Factors affecting an effective response
- The US has supported, upheld, and also complemented with its individual actions, ASEAN’s decisions on addressing the Myanmar crisis. Complementary moves from ASEAN Dialogue Partners such as the US are necessary, as ASEAN’s mode of reaching decisions by consensus presents a challenge to the grouping as a whole to do more on the Myanmar crisis.
- Though Western democracies have largely been supportive of the resistance against the military, that support has not gone beyond rhetoric, targeted sanctions and efforts for humanitarian assistance.
- Many also fail to understand or appreciate the extent of what is happening on the ground in Myanmar, even in ASEAN member states that are viewed as taking a principled stand on the military coup and its consequences. There have been faulty analyses that tend to describe the Myanmar crisis as a conflict between two legitimate and opposing political forces, while what is happening in Myanmar is more akin to a nationwide protest against the military, crossing ethnic divides.
- The Ukraine crisis and tensions in the Taiwan Strait have also distracted the US’ attention from Myanmar. In Washington, there is less time and space for policy-makers to engage and think about the Myanmar crisis, as well as a lack of expertise on Myanmar.

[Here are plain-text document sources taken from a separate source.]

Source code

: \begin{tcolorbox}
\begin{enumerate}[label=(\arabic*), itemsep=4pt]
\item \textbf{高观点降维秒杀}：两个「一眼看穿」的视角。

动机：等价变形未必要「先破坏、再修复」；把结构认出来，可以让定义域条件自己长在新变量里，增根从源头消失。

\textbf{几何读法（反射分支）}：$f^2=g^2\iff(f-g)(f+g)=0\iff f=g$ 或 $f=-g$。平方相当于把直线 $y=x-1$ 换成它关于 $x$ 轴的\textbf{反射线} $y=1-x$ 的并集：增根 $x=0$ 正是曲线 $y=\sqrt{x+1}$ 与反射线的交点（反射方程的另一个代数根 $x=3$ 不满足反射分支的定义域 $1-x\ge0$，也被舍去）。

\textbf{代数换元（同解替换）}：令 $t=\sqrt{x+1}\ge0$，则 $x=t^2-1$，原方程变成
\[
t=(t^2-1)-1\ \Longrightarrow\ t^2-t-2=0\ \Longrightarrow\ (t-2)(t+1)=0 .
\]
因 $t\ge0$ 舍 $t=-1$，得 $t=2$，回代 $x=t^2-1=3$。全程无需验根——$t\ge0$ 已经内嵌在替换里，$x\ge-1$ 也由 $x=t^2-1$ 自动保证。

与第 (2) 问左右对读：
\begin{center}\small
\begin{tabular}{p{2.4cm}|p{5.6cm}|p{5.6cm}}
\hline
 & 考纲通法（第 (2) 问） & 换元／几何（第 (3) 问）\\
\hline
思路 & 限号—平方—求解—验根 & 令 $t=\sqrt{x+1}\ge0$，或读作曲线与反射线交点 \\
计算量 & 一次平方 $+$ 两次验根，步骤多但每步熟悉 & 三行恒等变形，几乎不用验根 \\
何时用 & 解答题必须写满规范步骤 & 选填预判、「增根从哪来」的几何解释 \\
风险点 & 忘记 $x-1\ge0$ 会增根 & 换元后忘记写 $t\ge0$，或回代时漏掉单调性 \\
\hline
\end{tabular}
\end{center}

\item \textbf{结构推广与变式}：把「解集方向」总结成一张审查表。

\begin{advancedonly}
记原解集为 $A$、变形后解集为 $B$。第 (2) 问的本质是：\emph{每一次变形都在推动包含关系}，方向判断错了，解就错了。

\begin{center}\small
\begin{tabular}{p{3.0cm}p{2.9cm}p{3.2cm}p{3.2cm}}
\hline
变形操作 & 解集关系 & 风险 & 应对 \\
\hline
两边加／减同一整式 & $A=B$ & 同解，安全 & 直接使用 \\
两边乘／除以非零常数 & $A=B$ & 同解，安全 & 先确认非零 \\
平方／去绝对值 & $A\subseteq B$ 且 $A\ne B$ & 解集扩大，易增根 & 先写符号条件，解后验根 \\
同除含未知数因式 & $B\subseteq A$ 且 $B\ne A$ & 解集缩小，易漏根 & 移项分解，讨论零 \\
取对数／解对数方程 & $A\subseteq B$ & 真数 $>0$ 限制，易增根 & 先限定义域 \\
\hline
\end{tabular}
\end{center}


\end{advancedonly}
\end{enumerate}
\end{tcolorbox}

- The lack of an effective response is related to this unfamiliarity with the complex interrelations and interactions of the different factions opposing the military junta. The resistance movement, though unified in its overall aim to end military rule, is also facing the challenge of building trust among the different stakeholders involved in the resistance. This reality may cause policymakers may be wary about pushing for stronger moves to support the resistance movement in Myanmar.
- Another challenge may lie in communication. In Ukraine, international journalists can operate in and report from the country, providing a visible communication link with the world. President Zelensky has also been an extremely effective spokesperson for Ukraine.
- Geopolitics constitutes an important consideration for Myanmar’s crisis. The US needs to consider Myanmar’s long borders with China and Thailand, and these countries’ economic interests in Myanmar, in any policy action regarding the Myanmar crisis. Current US-China tensions and the US’s treaty ally status with Thailand may curb what the US can do.
- The greatest challenge for any response by the US, ASEAN, or the wider international community is the SAC junta’s intransigence.
Questions for the panellists sought further insights on ASEAN’s humanitarian approaches and the US’ plan to deliver humanitarian assistance to communities in Myanmar, the US’ relationship with specific ASEAN member states and US support to ASEAN on the Myanmar crisis, the progress on the BURMA bill in the US Congress, the leadership capacity of Myanmar’s resistance movement, US-China talks on Myanmar, scholarship opportunities for Myanmar students, and potential reactions from the international community on the SAC’s projected elections in 2023.